- Opening Delimiter -
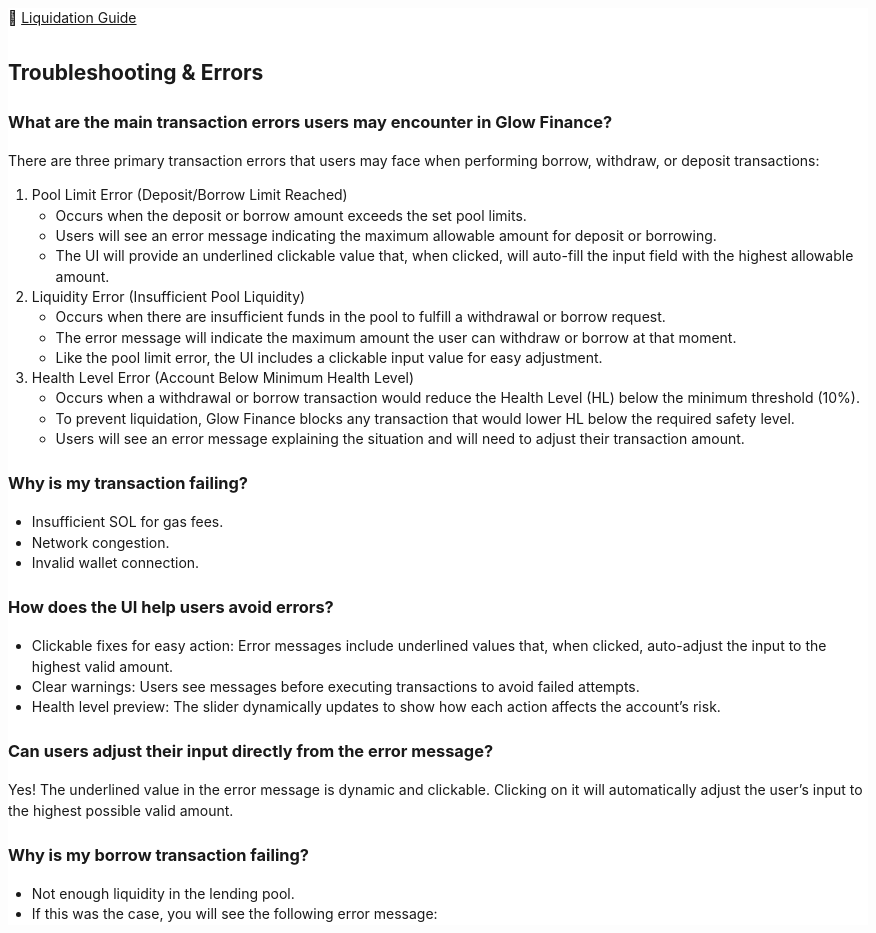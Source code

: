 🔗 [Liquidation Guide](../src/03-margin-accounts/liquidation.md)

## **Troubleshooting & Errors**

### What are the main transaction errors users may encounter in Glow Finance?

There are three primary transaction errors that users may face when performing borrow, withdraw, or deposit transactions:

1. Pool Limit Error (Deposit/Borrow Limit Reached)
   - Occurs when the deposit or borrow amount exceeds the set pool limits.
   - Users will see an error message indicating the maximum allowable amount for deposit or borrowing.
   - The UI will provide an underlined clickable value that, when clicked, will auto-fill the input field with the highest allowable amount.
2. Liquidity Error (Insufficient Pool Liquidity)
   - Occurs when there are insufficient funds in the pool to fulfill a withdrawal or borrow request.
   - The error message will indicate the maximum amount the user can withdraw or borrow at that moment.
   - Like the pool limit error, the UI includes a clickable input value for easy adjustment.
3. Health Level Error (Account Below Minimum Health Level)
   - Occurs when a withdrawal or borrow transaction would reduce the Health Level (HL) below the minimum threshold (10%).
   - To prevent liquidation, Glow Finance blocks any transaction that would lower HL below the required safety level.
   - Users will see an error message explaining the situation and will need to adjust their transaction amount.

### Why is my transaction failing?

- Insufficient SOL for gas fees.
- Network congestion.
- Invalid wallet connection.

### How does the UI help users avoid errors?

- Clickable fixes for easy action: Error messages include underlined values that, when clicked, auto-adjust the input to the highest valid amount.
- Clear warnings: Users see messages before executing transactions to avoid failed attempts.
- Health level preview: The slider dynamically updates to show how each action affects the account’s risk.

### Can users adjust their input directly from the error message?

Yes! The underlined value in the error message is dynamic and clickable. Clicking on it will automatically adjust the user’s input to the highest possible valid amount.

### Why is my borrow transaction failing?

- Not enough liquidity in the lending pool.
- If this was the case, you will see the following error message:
- Closing Delimiter -
*Your objective*:
For this exercise, please copy exactly the lines from the one holding "- Not enough liquidity in the lending pool." through the end of the records, the first and last included.

*Your response*:
- Not enough liquidity in the lending pool.
- If this was the case, you will see the following error message:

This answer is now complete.